Alguien se acomodó a su vera, en quietud, silencioso. Con miedo insuperable e inalterado, no quiso levantar la mirada de su libro. En ese momento solo podía sentir el pálpito de su corazón, leve, y el cosquilleo que le producía el contacto del vello de la sombra con su piel.
Aquella secuencia se prolongó durante una eternidad, tanto que ignoraba si amanecía o atardecía, tanto como para haber olvidado cómo se habla, cómo se monta en bicicleta o incluso cómo se respira.
Por momentos el miedo mutó en incertidumbre e incluso en ocasiones a ilusión. Sí, era como si la tensión hubiese alterado sus constantes hasta sentirse ebria de emociones, tensión y desasosiego.
Una esperanza disfrazada de claridad inundaba la estancia, pero al detener la mirada en un punto fijo descubre que todo sigue oscuro. No, no podría determinar de forma precisa lo que estaba ocurriendo. Los detalles se le escurren entre los dedos de forma vertiginosa, sin poder retenerlos, como quien pretende guardar aire en una caja o como el que se afana en reunir una cantidad de agua determinada en un cono de papel.

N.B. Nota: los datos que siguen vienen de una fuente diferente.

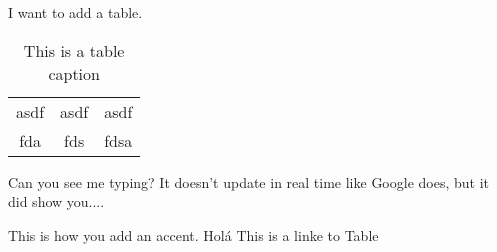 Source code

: 
I want to add a table.
\begin{table} 
    \begin{tabular}{ c c c }
        asdf & asdf & asdf \\ 
        fda & fds & fdsa \\ 
    \end{tabular} 
    \caption{This is a table caption} 
\end{table}

Can you see me typing? It doesn't update in real time like Google does, but it did show you....

This is how you add an accent. Holá
This is a linke to Table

No, no tengo medios para describir, no sé para qué sirve un lápiz, ni tampoco sé lo que son los recuerdos. De hecho, no sé qué estoy haciendo aquí, pero de lo que sí estoy segura es de que ahora debería estar en otro lugar, lejos, donde pueda volar, donde pueda ser libre, donde no dependa de nada ni de nadie.
A veces todo es mucho más sencillo de lo que parece.